▸ **Required work**: Pull every line with the word "schdule" out of the entries below.
-------- Dataset excerpts
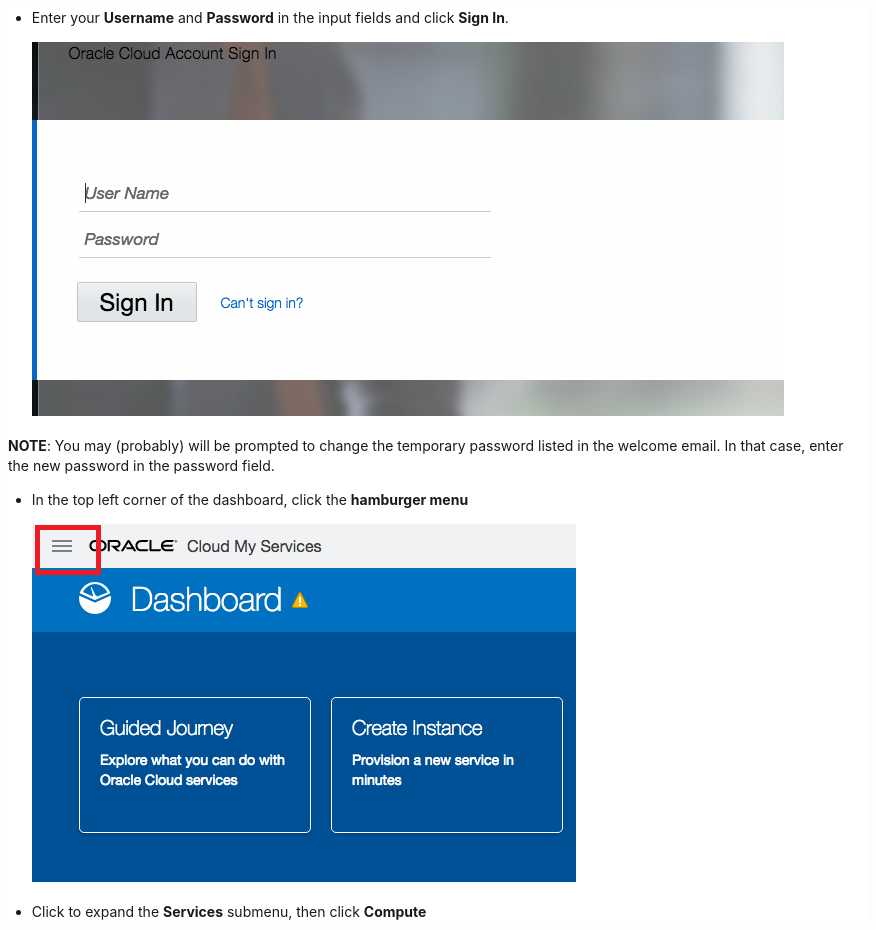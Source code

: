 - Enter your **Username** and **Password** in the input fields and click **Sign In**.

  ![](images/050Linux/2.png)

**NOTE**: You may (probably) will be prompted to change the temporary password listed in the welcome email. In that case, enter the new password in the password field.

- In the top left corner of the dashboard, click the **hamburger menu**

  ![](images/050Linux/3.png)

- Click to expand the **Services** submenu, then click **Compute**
----------------
-------- Dataset excerpts
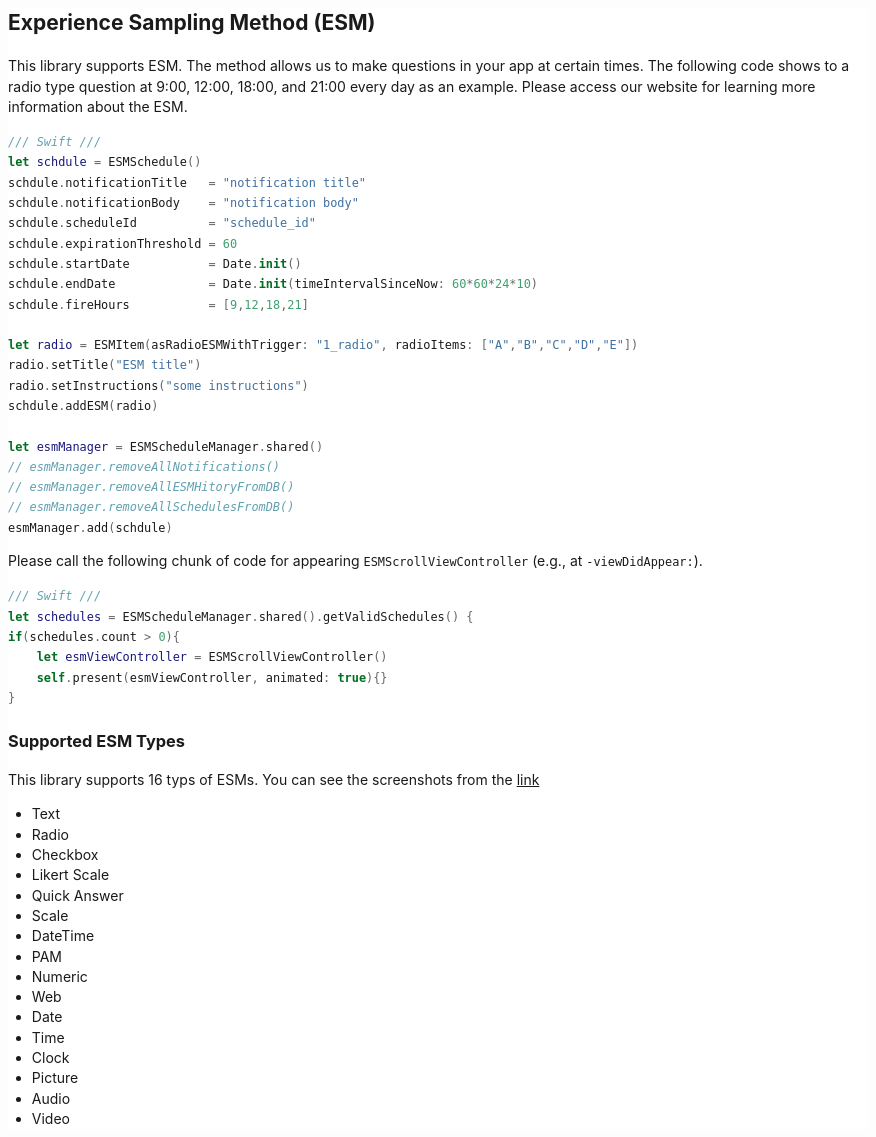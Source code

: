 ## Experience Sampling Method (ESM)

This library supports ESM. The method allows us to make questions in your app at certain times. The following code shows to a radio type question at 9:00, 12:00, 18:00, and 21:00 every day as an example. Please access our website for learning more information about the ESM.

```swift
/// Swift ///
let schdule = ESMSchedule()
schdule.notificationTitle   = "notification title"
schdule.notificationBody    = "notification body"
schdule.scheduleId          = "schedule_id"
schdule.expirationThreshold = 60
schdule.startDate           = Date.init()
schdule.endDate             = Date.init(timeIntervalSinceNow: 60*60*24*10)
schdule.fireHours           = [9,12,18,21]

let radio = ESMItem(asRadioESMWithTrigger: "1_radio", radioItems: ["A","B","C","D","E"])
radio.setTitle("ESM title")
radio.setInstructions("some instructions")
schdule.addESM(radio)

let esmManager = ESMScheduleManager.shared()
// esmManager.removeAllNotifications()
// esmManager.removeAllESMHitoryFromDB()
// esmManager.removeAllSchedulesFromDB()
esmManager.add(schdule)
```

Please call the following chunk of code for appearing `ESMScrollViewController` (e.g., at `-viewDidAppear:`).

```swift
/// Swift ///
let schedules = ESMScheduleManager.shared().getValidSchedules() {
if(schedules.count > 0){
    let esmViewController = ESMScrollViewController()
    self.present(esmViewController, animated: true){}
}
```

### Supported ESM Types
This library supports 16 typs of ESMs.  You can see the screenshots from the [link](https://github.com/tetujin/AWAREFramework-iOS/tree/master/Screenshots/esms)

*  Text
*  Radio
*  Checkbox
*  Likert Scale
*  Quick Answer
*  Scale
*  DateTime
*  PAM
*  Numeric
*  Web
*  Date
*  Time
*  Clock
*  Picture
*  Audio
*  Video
----------------
-------- Dataset excerpts
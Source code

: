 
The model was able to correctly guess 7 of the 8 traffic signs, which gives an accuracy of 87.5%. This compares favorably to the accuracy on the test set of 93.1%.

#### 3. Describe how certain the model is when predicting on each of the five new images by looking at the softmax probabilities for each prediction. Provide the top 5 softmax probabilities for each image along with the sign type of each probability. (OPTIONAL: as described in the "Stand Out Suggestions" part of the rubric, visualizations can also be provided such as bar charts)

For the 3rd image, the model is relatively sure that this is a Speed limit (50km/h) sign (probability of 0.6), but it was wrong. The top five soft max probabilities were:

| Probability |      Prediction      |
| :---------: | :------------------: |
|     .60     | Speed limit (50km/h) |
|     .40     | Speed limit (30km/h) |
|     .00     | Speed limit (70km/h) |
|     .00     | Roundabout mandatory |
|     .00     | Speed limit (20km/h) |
----------------
▸ **Written solution**:
let schdule = ESMSchedule()
schdule.notificationTitle   = "notification title"
schdule.notificationBody    = "notification body"
schdule.scheduleId          = "schedule_id"
schdule.expirationThreshold = 60
schdule.startDate           = Date.init()
schdule.endDate             = Date.init(timeIntervalSinceNow: 60*60*24*10)
schdule.fireHours           = [9,12,18,21]
schdule.addESM(radio)
esmManager.add(schdule)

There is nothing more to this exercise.